To avail of the extended pay and file online deadline – i.e. 16 November 2022 for 2021 returns – the taxpayer must pay the balance of income tax due for 2021 and the appropriate preliminary tax for 2022 on line by the extended deadline. If one does not file by 31 October and then realises they do not have sufficient funds to make the payments by the extension date, penalties for late filing of returns – as well as interest on late payments – can be applied.

3. Check your entitlements to tax credits

The most commonly overlooked credits include the home carers credit, incapacitated child credit and one parent family credit.

4. Medical Expenses

If you have qualifying medical expenses, gather the information and include on your return. Remember that a Form Med2 is required in respect of claims relating to non-routine dental treatment.

If you have a particular pharmacy that you use for medication they may have a copy of all your receipts for the year on their system. So they may be able to retrieve any mislaid receipts.

5. Consider what costs are deductible

This is relevant if you are self-employed or have rental income or if you are an employee.

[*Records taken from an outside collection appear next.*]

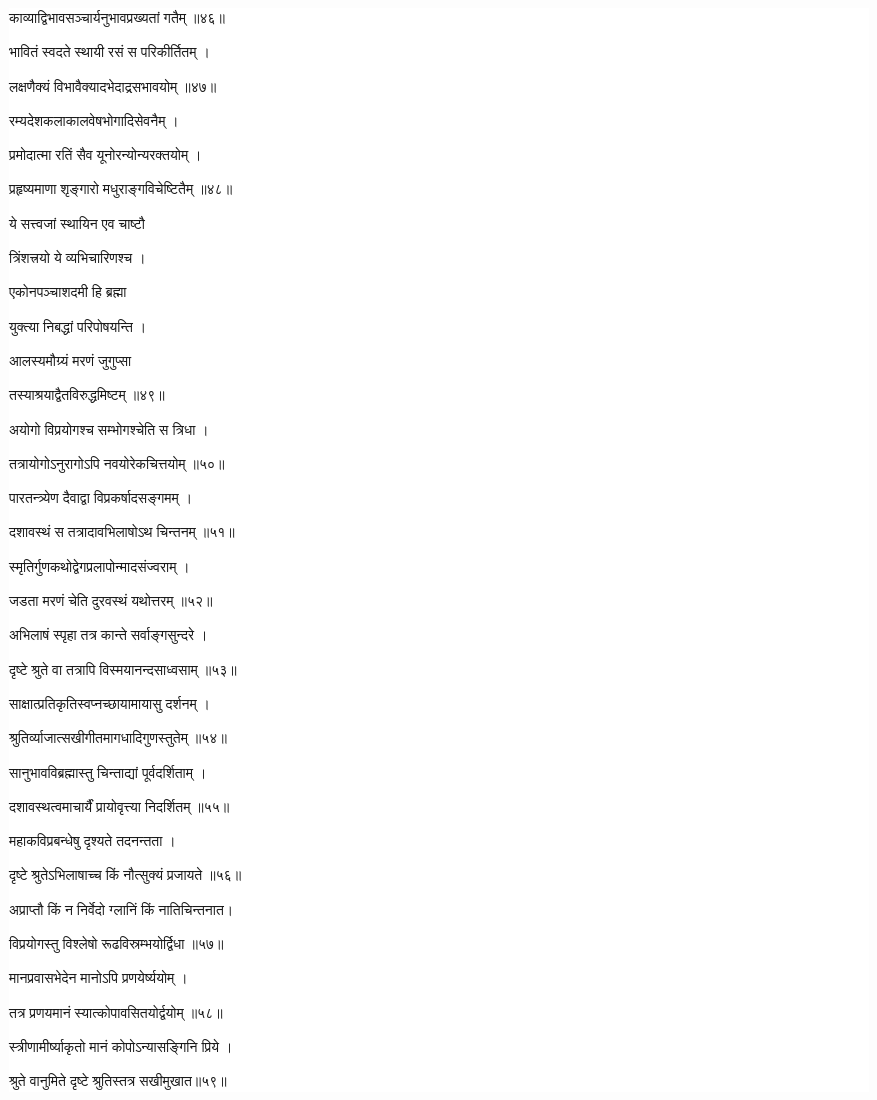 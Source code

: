 काव्याद्विभावसञ्चार्यनुभावप्रख्यतां गतैम् ॥४६॥

भावितं स्वदते स्थायी रसं स परिकीर्तितम् ।

लक्षणैक्यं विभावैक्यादभेदाद्रसभावयोम् ॥४७॥

रम्यदेशकलाकालवेषभोगादिसेवनैम् ।

प्रमोदात्मा रतिं सैव यूनोरन्योन्यरक्तयोम् ।

प्रहृष्यमाणा शृङ्गारो मधुराङ्गविचेष्टितैम् ॥४८॥



ये सत्त्वजां स्थायिन एव चाष्टौ

त्रिंशत्त्रयो ये व्यभिचारिणश्च ।

एकोनपञ्चाशदमी हि ब्रह्मा

युक्त्या निबद्धां परिपोषयन्ति ।

आलस्यमौग्र्यं मरणं जुगुप्सा

तस्याश्रयाद्वैतविरुद्धमिष्टम् ॥४९॥



अयोगो विप्रयोगश्च सम्भोगश्चेति स त्रिधा ।

तत्रायोगोऽनुरागोऽपि नवयोरेकचित्तयोम् ॥५०॥

पारतन्त्र्येण दैवाद्वा विप्रकर्षादसङ्गमम् ।

दशावस्थं स तत्रादावभिलाषोऽथ चिन्तनम् ॥५१॥

स्मृतिर्गुणकथोद्वेगप्रलापोन्मादसंज्वराम् ।

जडता मरणं चेति दुरवस्थं यथोत्तरम् ॥५२॥

अभिलाषं स्पृहा तत्र कान्ते सर्वाङ्गसुन्दरे ।

दृष्टे श्रुते वा तत्रापि विस्मयानन्दसाध्वसाम् ॥५३॥

साक्षात्प्रतिकृतिस्वप्नच्छायामायासु दर्शनम् ।

श्रुतिर्व्याजात्सखीगीतमागधादिगुणस्तुतेम् ॥५४॥

सानुभावविब्रह्मास्तु चिन्ताद्यां पूर्वदर्शिताम् ।

दशावस्थत्वमाचार्यैं प्रायोवृत्त्या निदर्शितम् ॥५५॥

महाकविप्रबन्धेषु दृश्यते तदनन्तता ।

दृष्टे श्रुतेऽभिलाषाच्च किं नौत्सुक्यं प्रजायते ॥५६॥

अप्राप्तौ किं न निर्वेदो ग्लानिं किं नातिचिन्तनात।

विप्रयोगस्तु विश्लेषो रूढविस्रम्भयोर्द्विधा ॥५७॥

मानप्रवासभेदेन मानोऽपि प्रणयेर्ष्ययोम् ।

तत्र प्रणयमानं स्यात्कोपावसितयोर्द्वयोम् ॥५८॥

स्त्रीणामीर्ष्याकृतो मानं कोपोऽन्यासङ्गिनि प्रिये ।

श्रुते वानुमिते दृष्टे श्रुतिस्तत्र सखीमुखात॥५९॥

Taking a deduction for all allowable costs obviously reduces your taxable income but claiming costs that are not allowable can be expensive in terms of interest and penalties, if the error subsequently comes to light.

6. Pension / Permanent Health Insurance

Consider if there is scope to make a pension top up by the deadline date in respect of which relief can be claimed on your 2021 tax return.

Contributions to PHI policies qualify for tax relief but are often overlooked.


If you made an investment in 2021 check that you have received the relevant certificate to claim relief.

If you made an investment in 2017 check if you are entitled to claim the remaining 25% of the relief and, if so, obtain the appropriate certificate to claim.

8. Disclose income and gains from all relevant sources

It sounds obvious but very often income from some sources get overlooked, e.g. deposit interest income, dividends, as does disclosure of disposals for Capital Gains Tax purposes.

9. Local Property Tax (LPT)

Check that your LPT affairs are up to date. If not, an LPT based surcharge may be applied to your tax return.

10. Consider if you need a tax agent

Not always necessary but sometimes not having one can be a false economy. Beware of “bar stool” tax advice. Tax treatments can be based on very specific circumstances and what might be good for the goose might not be good for gander!